Great video. Helena is beautiful!

It appears someone else likes the video a bit more:






I started watching the video and noticed Isis (who was formerly napping) tilt her head several times while cozzied up in her bed. This is when I took out the camera.

My boyfriend noted the unncanny timing of the video, in how it seems like your commands are given to Isis and it's like she's listening and obeying..until you see the laptop appear.

:woof:

Thought you'd all enjoy


----------



## Isis (Jan 2, 2010)

Oh yeah, Pit Bulls have no ability to listen and just stand there like retards.

:hammer:


----------



## Pittielove29 (Dec 21, 2009)

If you know Pit Bulls and you look closely you can easily tell it's not a Pit. I love Bull Terriers, but those dogs are trouble waiting to happen. lol

As far as the craigslist idiots... I just flag and move on. I'm on craigslist everyday sending spay & neuter information to all the people selling/giving away litters of puppies and kittens on there. That's my job as a member of the spay & neuter group in my area. It's pointless to reply in any manner because it will get flagged just as their ads will be flagged. If people really want to learn about Pit Bulls they will go elsewhere.


----------



## gxkon (Jul 13, 2009)

its just a hater gettin his hate on seems like momma and daddy didnt let him have a pit now he hates em


----------



## gh32 (Dec 22, 2007)

The guy that posted that is retarded,and obviously doesn't have a life to have to go on craigslist and complain about APBTs.There's several dog breeds I don't like,but I just choose not to own those particular breeds.


----------



## Aidan (Nov 3, 2009)

RileyRoo said:


> Why is it the people flag pitbull ads and puppy ads? The people who are doing it areNOT helping those pups find homes at all. I think that place is a giant [email protected]*k of idiots. PERIOD. those poor puppies.
> 
> and that dog looks like a bull terrier because it is a bull terrier. LOL!
> 
> yay for craigslist re-re's!


I think people are flagging puppy adds because CL has become a breeding ground for BYBers. These people are most of the time giving out false information, selling dogs that are un-papered and not UTD on shots, for way to high of a price. Yea these pups need homes but these people are going about it all in the wrong way.
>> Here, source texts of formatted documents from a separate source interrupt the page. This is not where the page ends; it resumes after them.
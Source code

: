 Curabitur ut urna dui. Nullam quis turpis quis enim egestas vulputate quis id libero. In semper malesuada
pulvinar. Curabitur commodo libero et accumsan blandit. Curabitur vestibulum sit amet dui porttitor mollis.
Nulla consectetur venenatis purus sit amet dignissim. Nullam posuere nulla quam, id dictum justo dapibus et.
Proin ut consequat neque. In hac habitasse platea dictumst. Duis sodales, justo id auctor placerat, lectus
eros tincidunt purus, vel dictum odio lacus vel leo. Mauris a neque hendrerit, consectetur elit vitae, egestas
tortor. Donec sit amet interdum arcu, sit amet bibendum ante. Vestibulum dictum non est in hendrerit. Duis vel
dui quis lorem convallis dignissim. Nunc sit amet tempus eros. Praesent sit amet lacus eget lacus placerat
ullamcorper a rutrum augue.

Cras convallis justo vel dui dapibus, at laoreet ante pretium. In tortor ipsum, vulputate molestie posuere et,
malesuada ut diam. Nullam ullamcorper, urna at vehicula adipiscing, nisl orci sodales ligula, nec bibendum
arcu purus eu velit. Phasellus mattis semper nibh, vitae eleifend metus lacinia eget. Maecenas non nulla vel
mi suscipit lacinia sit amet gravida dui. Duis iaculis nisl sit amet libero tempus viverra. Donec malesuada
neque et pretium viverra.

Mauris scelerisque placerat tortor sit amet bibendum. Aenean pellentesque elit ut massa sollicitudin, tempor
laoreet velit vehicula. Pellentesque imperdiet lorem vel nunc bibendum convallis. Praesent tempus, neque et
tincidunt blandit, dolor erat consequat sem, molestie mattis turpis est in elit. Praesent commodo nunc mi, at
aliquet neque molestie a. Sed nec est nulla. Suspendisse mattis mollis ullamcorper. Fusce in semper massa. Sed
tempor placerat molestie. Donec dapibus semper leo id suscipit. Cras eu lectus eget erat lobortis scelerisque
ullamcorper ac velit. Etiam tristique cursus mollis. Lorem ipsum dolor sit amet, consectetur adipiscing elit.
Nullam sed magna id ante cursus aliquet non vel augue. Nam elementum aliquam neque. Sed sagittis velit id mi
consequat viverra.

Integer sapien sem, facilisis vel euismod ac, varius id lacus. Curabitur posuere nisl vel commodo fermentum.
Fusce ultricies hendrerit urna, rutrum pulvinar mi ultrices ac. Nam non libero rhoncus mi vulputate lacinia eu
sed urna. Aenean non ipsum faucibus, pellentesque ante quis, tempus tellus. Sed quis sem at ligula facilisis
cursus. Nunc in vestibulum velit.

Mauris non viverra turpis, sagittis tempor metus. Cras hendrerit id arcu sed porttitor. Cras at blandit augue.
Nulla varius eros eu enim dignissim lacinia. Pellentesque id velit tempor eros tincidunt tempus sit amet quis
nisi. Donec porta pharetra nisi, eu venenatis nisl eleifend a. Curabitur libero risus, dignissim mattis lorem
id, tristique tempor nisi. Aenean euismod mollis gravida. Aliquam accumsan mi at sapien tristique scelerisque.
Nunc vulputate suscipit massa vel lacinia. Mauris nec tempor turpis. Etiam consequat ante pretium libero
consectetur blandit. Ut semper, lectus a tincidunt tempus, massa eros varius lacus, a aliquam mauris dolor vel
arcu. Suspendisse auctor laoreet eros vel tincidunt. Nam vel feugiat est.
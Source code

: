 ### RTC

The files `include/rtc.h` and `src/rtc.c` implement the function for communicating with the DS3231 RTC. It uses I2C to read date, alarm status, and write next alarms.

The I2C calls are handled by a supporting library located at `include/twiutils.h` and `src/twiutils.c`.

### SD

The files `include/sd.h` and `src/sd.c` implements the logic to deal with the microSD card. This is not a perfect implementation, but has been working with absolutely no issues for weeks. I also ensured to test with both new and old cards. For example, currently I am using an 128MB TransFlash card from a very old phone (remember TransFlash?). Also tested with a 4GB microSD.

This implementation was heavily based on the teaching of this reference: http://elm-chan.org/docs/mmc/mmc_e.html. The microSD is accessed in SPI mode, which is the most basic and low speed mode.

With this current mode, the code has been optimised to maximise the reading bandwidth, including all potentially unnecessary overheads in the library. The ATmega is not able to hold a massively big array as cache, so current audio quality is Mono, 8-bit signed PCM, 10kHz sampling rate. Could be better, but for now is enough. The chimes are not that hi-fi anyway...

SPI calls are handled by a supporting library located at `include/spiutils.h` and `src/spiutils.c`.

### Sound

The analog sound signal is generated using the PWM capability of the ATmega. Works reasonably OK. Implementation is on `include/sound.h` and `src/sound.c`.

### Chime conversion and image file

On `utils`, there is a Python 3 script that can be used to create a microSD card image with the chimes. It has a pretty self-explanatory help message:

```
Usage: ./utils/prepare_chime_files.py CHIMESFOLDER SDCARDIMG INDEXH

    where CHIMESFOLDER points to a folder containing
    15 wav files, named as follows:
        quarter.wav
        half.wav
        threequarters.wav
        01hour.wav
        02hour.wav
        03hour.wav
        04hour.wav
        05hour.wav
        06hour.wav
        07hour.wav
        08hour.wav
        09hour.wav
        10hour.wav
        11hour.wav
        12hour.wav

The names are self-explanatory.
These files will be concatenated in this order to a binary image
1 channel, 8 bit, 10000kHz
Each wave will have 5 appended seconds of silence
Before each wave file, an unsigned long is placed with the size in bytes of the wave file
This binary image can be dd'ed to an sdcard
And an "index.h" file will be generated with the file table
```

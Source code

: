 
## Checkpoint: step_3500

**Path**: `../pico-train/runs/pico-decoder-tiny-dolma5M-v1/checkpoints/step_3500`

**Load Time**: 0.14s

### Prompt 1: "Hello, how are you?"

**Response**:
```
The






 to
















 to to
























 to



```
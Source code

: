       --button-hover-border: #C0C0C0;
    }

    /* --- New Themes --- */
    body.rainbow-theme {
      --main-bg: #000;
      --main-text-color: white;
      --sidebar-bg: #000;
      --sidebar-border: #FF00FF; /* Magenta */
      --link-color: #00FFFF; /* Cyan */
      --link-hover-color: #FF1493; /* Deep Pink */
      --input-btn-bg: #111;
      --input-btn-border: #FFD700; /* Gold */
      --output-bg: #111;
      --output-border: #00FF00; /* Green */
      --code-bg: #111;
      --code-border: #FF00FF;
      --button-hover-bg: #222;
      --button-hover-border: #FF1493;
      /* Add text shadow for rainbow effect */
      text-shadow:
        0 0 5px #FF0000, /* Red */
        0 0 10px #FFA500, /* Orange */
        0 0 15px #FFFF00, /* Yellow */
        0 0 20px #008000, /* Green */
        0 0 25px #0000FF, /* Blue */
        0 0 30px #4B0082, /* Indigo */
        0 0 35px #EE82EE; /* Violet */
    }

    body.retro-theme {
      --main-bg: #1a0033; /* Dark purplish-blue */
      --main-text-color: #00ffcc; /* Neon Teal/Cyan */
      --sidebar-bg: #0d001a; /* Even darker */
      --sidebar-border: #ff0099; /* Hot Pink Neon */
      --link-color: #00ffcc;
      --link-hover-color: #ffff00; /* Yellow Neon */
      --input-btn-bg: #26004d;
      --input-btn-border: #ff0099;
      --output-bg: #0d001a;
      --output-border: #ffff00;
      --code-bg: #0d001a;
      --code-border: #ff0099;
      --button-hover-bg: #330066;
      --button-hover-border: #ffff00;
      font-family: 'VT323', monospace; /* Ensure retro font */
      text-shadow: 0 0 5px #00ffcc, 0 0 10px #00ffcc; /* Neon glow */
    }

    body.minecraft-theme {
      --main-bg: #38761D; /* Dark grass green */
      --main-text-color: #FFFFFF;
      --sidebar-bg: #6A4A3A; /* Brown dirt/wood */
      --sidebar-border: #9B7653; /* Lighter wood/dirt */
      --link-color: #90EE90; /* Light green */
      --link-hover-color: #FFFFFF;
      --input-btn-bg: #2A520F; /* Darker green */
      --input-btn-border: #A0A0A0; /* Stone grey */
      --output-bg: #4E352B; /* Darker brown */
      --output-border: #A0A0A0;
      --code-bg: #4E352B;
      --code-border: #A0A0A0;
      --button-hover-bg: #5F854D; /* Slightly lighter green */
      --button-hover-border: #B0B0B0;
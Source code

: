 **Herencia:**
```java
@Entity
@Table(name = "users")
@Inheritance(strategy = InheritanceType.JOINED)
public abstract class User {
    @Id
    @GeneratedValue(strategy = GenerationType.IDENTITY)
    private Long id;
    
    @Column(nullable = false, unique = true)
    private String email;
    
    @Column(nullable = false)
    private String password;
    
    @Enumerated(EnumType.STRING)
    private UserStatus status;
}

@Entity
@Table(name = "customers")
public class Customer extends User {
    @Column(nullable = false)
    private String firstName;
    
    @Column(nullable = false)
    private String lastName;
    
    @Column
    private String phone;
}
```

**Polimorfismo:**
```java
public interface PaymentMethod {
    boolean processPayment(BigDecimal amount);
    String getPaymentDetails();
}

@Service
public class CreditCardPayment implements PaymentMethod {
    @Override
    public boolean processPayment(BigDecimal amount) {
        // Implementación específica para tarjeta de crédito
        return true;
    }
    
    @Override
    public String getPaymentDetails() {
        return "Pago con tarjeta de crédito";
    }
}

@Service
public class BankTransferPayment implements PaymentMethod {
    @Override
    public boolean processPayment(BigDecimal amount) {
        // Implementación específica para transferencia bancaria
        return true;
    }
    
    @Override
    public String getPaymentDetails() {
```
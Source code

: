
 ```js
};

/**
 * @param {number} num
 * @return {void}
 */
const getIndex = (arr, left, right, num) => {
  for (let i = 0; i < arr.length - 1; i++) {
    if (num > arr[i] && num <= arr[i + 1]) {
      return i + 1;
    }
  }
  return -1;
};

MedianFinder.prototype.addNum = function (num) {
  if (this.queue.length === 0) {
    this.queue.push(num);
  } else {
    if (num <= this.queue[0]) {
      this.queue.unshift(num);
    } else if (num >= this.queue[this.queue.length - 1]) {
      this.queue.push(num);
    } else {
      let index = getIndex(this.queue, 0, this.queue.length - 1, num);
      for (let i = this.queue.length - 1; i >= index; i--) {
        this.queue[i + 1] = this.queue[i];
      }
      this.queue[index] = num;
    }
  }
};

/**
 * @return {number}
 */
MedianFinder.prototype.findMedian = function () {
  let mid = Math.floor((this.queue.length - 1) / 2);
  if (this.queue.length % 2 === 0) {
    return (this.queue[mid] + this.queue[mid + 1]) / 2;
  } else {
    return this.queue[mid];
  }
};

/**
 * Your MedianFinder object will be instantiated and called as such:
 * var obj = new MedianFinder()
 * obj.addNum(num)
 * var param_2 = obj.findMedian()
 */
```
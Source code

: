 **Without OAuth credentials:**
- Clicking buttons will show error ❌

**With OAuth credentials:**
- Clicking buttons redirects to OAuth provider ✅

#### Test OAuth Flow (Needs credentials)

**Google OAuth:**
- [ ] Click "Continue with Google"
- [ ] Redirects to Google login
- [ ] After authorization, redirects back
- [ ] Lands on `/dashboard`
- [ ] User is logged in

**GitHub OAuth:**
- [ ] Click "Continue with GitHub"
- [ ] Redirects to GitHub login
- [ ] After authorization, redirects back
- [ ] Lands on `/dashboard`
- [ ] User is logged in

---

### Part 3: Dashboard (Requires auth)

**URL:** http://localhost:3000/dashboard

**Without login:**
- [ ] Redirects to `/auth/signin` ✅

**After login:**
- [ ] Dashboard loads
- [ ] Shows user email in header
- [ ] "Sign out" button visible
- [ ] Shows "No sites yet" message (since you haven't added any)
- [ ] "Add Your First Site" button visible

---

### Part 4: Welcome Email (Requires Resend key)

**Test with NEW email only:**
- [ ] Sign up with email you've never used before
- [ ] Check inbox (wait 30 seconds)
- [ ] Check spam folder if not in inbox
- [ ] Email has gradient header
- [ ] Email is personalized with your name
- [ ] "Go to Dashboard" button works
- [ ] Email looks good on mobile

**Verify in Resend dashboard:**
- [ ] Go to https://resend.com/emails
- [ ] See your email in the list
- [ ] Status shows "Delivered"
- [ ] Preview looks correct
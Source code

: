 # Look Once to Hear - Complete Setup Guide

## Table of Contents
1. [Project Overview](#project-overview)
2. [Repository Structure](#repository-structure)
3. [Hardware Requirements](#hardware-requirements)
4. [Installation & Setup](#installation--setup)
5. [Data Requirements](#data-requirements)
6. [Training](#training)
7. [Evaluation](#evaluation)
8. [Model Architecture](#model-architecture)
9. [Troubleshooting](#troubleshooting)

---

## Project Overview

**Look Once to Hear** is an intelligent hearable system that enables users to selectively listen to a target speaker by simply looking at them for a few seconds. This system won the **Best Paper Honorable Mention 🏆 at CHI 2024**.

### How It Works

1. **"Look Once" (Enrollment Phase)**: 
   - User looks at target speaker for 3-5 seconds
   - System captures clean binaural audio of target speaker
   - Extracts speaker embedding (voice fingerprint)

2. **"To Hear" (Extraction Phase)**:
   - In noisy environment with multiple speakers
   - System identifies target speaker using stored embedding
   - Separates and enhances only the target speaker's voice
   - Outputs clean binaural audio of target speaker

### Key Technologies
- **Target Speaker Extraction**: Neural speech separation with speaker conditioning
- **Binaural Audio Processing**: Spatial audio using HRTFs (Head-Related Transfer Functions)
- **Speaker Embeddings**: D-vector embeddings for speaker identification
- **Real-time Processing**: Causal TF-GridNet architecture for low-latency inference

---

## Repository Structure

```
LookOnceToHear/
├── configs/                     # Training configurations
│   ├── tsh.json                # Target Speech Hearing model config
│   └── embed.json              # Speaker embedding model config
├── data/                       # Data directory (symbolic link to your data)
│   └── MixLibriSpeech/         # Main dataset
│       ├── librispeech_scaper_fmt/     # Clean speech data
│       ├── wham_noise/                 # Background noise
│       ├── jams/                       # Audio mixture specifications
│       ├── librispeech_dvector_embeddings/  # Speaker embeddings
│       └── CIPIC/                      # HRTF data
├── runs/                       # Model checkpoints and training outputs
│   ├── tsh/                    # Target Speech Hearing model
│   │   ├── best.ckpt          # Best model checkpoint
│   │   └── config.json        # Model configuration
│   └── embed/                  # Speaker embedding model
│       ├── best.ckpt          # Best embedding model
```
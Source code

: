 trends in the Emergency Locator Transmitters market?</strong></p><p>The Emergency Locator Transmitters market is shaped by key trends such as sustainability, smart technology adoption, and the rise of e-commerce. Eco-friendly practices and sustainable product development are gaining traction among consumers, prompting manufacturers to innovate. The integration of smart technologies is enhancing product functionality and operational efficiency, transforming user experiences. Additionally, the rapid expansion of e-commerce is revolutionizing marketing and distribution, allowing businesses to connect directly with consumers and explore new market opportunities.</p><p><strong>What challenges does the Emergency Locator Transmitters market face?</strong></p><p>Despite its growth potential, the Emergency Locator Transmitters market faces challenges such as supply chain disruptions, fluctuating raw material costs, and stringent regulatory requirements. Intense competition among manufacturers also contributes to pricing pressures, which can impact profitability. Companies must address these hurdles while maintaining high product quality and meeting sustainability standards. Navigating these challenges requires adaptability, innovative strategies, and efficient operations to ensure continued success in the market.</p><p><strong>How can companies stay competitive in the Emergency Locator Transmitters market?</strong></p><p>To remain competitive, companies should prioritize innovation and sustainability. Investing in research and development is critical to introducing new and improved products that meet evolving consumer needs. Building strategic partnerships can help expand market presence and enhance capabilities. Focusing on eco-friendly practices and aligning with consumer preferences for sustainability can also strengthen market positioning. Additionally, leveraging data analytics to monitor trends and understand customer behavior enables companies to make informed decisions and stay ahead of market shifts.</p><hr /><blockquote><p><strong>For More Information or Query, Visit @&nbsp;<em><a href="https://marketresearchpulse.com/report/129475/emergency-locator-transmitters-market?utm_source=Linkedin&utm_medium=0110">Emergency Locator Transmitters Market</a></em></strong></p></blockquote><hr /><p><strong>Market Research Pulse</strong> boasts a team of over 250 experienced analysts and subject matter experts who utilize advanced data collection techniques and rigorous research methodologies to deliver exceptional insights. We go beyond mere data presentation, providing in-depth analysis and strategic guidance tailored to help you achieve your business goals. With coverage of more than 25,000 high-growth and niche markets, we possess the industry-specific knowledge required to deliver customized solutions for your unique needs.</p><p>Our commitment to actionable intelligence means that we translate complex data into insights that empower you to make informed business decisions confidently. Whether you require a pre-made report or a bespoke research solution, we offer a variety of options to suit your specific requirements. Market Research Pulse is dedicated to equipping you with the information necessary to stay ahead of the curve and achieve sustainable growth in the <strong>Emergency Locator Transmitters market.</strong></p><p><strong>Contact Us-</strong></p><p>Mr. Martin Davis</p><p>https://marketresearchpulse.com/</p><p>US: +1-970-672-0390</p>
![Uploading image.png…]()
Also I hate to say it but if you stop their pups from getting homes, maybe, just maybe they will stop attempting to make a quick bug off their dogs who will most likely end up in shelters or worse anyways.


----------



## Firehazard (Dec 4, 2009)

Hahaha, Im clownin'.. That GSD he yelled at must be a neighbors dog he watched/or yelled at growing up :hammer: becaue the GSD's I have seen and worked w/ ........ lets just say theres a reason they are kept in kennels with toppers and locks, and have TRAINED HANDLERS. As far as stranger yelling at and swingin arms aggressively at a GSD ~ Good luck w/ that


----------



## 9361 (Jun 25, 2009)

Isis said:


> Shes Got Heart!
> 
> Great video. Helena is beautiful!
> 
> ...


:rofl: That is too cute! It's nice seeing my videos "reach people" lol


----------



## Lex's Guardian (Aug 8, 2009)

scparrish said:


> did anyone send a facts response to the craigslist water head


Even better - creepingdeath posted a factual pitbull post on craigslist rant & raves section where the blabbering idiot posted his thoughts about apbt showing a bull terrier...

Why he was so annoyed & posted the link here was because his indirect response post was flagged & removed but that moron's still remains


----------



## Pittielove29 (Dec 21, 2009)

I flag free pet ads and ads for litters that don't have the rehoming fee listed all the time. I also e-mail the people I'm flagging to let them know why they're being flagged. It says "no breeding or selling" right at the top of the pets section. If they can't put the rehoming fee on the ad then they're asking a ridiculous amount which is called selling. 

I have recently started looking for a Pit pup. There aren't any pups in the shelter nor would I be able to adopt one even if there were. The shelter does not agree with people owning more than 1 Pit Bull and most of the Pits there are listed as needing a home with children 12+. My daughter is 8. I can't adopt through the rescues because I rent. So, I'm resorting to craigslist. 

I sent 3 e-mails to people who had Pit/Pit mix pups....all with the rehoming fees listed on the ad: The first was a brindle girl. Said on the ad they were asking $50. When they replied back they asked $150 for an unvetted dog. I promptly flagged their ad and posted their e-mail on craigslist. 

The second was a Boxer/Pit mix. The ad stated $70 for the rehoming fee. Turns out that was a litter of 5 and they're asking $300 a piece because they dewormed them with the Petco brand stuff. They got flagged and their e-mail was posted on craigslist also.

The third was a Pit mix (listed as an American Bulldog) with a $50 fee. Surprise! The owner was actually asking $50 and has the receipt from the vet visit which cost more than $50. I won't fault the person too much for messing up the breed name since she rescued the poor pup from somebody's porch. He had no shelter and a chain wrapped around his neck twice which was secured by a padlock. 

All I'm saying is that more than most of the ads on craigslist shouldn't be there, but I'm glad it's there for me to be able to weed through and find a pet that fits with my family when I am given no other alternative places to look. 

The third


----------



## Bobby_hill (Nov 14, 2009)

CL gets worse every time i get on there,so i just don't now. easy fix.


----------